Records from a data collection
□ □ □

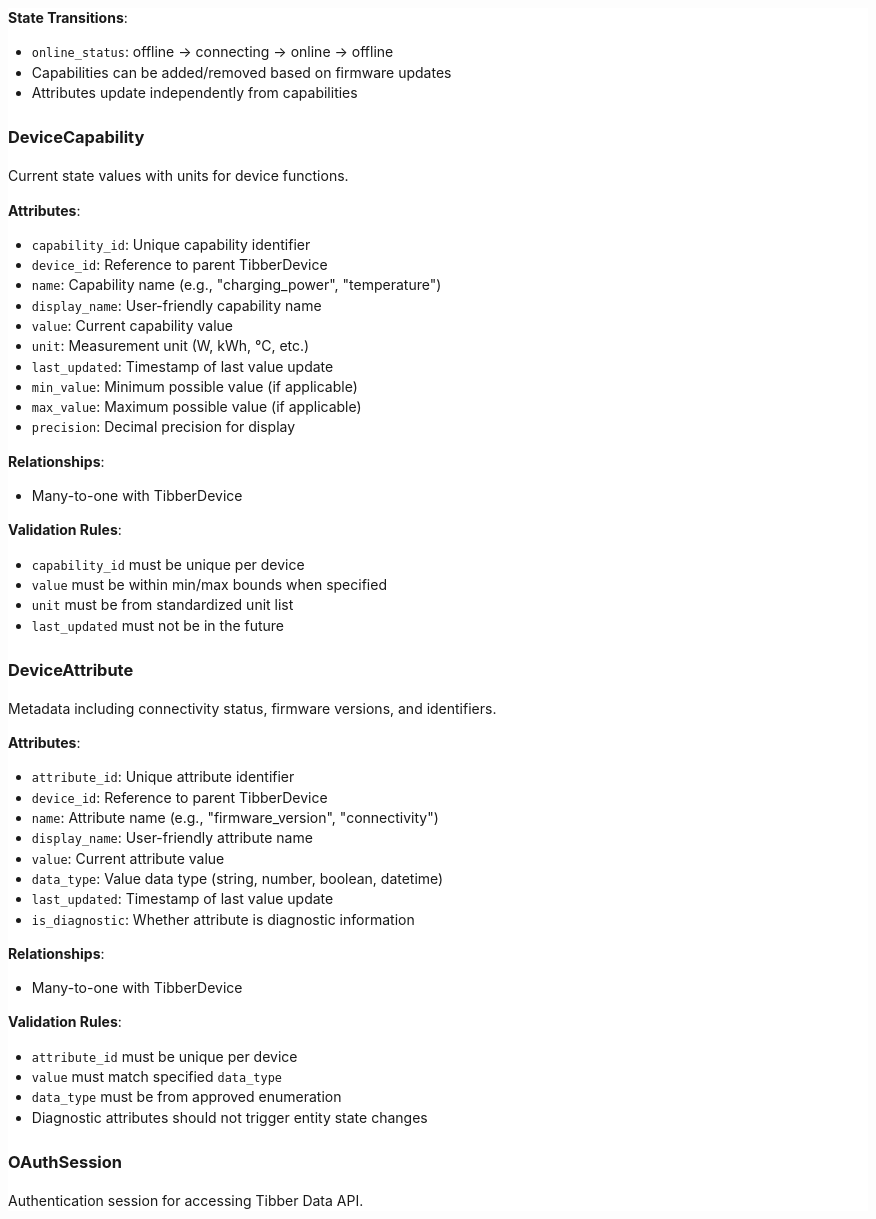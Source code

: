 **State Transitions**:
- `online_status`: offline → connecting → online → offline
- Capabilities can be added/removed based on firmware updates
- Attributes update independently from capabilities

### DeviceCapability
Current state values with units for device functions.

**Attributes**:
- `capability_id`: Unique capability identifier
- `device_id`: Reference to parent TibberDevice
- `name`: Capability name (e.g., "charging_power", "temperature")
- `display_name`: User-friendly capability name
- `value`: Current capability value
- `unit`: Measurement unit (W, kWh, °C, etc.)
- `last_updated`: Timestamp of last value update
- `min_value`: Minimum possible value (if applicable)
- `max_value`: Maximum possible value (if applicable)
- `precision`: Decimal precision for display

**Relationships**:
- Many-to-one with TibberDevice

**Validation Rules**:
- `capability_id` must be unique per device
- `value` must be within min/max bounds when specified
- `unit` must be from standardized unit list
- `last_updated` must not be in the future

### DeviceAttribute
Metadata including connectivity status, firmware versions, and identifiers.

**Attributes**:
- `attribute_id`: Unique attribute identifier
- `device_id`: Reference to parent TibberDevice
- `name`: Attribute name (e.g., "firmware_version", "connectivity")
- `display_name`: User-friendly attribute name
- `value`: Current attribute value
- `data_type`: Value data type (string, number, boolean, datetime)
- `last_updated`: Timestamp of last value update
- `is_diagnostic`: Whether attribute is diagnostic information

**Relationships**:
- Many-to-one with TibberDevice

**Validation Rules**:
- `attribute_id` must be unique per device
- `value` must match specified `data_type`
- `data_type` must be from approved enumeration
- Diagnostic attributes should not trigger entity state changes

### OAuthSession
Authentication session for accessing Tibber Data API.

□ □ □

*Problem requirements*
Scan the data above and copy each line containing the word "specified".

*Answer box*
- `value` must be within min/max bounds when specified
- `value` must match specified `data_type`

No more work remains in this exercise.